What was your first TV acting job?
Right after drama school in 1996, I was in Emma on ITV. I was a young suitor and Polly Walker was one of the leading characters. She ignored me. For a week. The next time I saw her, we were naked on a bed in Rome. I like to think that was her payback.
Later, you got the part that people still know you for - Jez Quigley in Coronation Street.
I'd done one episode as Jez Quigley in 1997. Then, two years later, I got the call. At the time I was doing non-acting jobs, working in warehouses in and around doing theatre and telly. When my agent phoned me and told me that I didn't even have to go to Manchester to meet the people up there, they were just going to write me in as Jez Quigley, I kind of knew it was a turning point.

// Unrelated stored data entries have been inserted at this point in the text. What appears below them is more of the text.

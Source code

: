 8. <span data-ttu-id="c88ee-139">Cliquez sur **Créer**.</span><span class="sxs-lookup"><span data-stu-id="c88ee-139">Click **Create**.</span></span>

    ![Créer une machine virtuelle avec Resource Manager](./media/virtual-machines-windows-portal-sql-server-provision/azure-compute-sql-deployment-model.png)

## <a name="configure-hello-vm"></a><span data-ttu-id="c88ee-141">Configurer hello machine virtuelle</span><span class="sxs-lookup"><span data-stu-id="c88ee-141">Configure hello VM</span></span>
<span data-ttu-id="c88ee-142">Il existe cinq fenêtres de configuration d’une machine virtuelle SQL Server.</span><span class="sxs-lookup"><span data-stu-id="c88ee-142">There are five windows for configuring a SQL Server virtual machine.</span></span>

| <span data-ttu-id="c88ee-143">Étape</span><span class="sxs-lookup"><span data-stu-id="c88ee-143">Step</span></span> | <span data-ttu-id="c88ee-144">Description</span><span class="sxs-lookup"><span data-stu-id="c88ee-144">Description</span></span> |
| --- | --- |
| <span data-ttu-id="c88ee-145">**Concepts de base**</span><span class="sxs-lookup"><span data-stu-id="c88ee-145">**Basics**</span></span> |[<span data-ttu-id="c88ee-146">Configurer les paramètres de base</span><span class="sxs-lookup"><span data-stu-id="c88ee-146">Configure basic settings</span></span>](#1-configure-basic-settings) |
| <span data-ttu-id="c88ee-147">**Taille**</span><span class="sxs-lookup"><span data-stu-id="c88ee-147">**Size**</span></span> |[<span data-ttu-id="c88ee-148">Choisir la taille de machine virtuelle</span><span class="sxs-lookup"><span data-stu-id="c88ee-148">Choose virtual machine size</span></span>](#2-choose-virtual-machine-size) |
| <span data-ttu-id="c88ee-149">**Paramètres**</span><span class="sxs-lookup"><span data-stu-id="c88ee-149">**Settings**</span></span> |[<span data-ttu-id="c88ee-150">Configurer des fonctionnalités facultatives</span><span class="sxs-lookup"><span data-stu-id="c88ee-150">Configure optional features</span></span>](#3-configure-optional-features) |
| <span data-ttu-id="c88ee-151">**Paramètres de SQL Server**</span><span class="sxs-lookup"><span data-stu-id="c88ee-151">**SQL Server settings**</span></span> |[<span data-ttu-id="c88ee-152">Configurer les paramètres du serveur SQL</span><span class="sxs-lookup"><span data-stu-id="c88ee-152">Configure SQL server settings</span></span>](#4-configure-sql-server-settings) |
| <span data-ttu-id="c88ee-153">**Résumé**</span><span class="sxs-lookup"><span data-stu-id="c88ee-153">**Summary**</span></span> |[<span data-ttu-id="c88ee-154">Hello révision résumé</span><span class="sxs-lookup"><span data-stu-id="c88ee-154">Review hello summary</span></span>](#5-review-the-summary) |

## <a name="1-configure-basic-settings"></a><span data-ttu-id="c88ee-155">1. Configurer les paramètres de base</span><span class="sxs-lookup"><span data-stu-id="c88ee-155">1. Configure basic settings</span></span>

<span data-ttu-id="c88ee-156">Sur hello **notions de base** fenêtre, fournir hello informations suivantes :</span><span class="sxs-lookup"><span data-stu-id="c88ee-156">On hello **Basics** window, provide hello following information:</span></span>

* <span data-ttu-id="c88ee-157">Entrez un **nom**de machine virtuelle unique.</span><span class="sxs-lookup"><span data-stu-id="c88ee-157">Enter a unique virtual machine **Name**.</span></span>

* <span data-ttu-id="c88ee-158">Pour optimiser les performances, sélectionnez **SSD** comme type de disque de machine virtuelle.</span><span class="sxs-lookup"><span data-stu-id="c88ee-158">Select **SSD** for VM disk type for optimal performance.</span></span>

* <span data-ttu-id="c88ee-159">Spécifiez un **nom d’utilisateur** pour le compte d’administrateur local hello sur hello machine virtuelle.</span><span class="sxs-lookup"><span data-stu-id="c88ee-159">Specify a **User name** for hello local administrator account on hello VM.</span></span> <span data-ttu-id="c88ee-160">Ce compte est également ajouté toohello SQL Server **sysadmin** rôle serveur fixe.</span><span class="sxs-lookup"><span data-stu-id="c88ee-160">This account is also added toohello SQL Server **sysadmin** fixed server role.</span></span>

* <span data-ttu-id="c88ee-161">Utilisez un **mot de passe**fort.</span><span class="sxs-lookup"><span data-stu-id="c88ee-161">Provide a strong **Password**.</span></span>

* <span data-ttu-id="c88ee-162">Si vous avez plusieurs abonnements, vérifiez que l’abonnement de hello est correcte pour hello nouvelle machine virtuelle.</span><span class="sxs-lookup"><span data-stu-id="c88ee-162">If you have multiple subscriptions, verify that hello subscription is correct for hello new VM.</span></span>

It had a big impact on your life?
It changed everything. Just before my storyline hit the screen, I can remember thinking, 'This is my last day of anonymity'.
Working on Corrie was a catalyst in my life - I met my wife, Jennifer James, who played Geena the barmaid, there. It brought me back from London to the north of England. Now we live out in Cheshire.
Yet you were only in Coronation Street for nine months.
I said I'd do a year maximum but the character's storyline got bigger than either I or the programme-makers had expected. I remember them telling me it would take three to six months for the storyline to come to a crescendo so they could send him away to prison. "No," I said, "I'm not coming back." "Oh, you will," was the response.
It took three weeks of me saying, "I'm leaving and I'm not coming back" before they agreed to kill the character off. At first they said absolutely not. At one point the writers had "Save Jez" T-shirts printed up. But making them kill the character off was one of the best decisions I ever took.
So, you were happy to take the part - and happy to leave?
Yes. It was great, but it came at a price. Afterwards I was only considered for playing lunatic bad guys. I'm still being offered parts as shaven-headed baddies even now. I've been offered three parts in British films in the last month, playing more or less that same part.
Ironically, the Americans who cast me in Rome had never seen me in Corrie. I'm starting to work a bit more in America now, which is sort of where I see the future.
Lee Boardman appears in Drop Dead Gorgeous on BBC3.